Still yet, computer system/server 1002 can communicate with one or
more networks such as a local area network (LAN), a general wide
area network (WAN), and/or a public network (e.g., the Internet)
via network adapter 1026. As depicted, network adapter 1026
communicates with the other components of computer system/server
1002 via bus 1008. It should be understood that although not shown,
other hardware and/or software components could be used in
conjunction with computer system/server 1002. Examples, include,
but are not limited to: microcode, device drivers, redundant
processing units, external disk drive arrays, RAID systems, tape
drives, and data archival storage systems, etc.
[0090] Referring now to FIG. 11, illustrative cloud computing
environment 1102 is depicted. As shown, cloud computing environment
1102 comprises one or more cloud computing nodes 1000 with which
local computing devices used by cloud consumers, such as, for
example, personal digital assistant (PDA) or cellular telephone
1104, desktop computer 1106, laptop computer 1108, and/or
automobile computer system 1110 may communicate. Nodes 1000 may
communicate with one another. They may be grouped (not shown)
physically or virtually, in one or more networks, such as Private,
Community, Public, or Hybrid clouds as described hereinabove, or a
combination thereof. This allows cloud computing environment 1102
to offer infrastructure, platforms and/or software as services for
which a cloud consumer does not need to maintain resources on a
local computing device. It is understood that the types of
computing devices 1104, 1106, 1108, 1110 shown in FIG. 11 are
intended to be illustrative only and that computing nodes 900 and
cloud computing environment 1102 can communicate with any type of
computerized device over any type of network and/or network
addressable connection (e.g., using a web browser).
[0091] Referring now to FIG. 12, a set of functional abstraction
layers provided by cloud computing environment 1102 (FIG. 11) is
shown. It should be understood in advance that the components,
layers, and functions shown in FIG. 12 are intended to be
illustrative only and embodiments of the invention are not limited
thereto. As depicted, the following layers and corresponding
functions are provided:
[0092] Hardware and software layer 1202 includes hardware and
software components. Examples of hardware components include
mainframes, in one example IBM.RTM. zSeries.RTM. systems; RISC
(Reduced Instruction Set Computer) architecture based servers, in
one example IBM pSeries.RTM. systems; IBM xSeries.RTM. systems; IBM
BladeCenter.RTM. systems; storage devices; networks and networking
components. Examples of software components include network
application server software, in one example IBM WebSphere.RTM.
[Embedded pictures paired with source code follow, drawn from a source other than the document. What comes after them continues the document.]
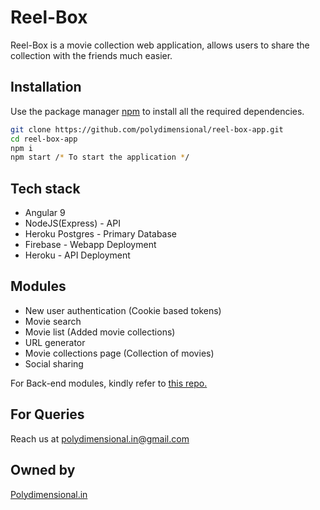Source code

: # Reel-Box

Reel-Box is a movie collection web application, allows users to share the collection with the friends much easier.

## Installation

Use the package manager [npm](https://npmjs.com/) to install all the required dependencies.

```bash
git clone https://github.com/polydimensional/reel-box-app.git
cd reel-box-app
npm i
npm start /* To start the application */
```

## Tech stack
- Angular 9
- NodeJS(Express) - API
- Heroku Postgres - Primary Database
- Firebase - Webapp Deployment
- Heroku - API Deployment


## Modules
- New user authentication (Cookie based tokens)
- Movie search
- Movie list (Added movie collections)
- URL generator
- Movie collections page (Collection of movies)
- Social sharing

For Back-end modules, kindly refer to [this repo.](https://github.com/polydimensional/reel-box-api)


## For Queries
Reach us at [polydimensional.in@gmail.com](mailto:polydimensional.in@gmail.com)

## Owned by
[Polydimensional.in](https://polydimensional.in)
application server software; and database software, in one example
IBM DB2.RTM. database software. (IBM, zSeries, pSeries, xSeries,
BladeCenter, WebSphere, and DB2 are trademarks of International
Business Machines Corporation registered in many jurisdictions
worldwide).
[0093] Virtualization layer 1204 provides an abstraction layer from
which the following examples of virtual entities may be provided:
virtual servers; virtual storage; virtual networks, including
virtual private networks; virtual applications and operating
systems; and virtual clients.
[0094] In one example, management layer 1206 may provide the
functions described below. Resource provisioning provides dynamic
procurement of computing resources and other resources that are
utilized to perform tasks within the cloud computing environment.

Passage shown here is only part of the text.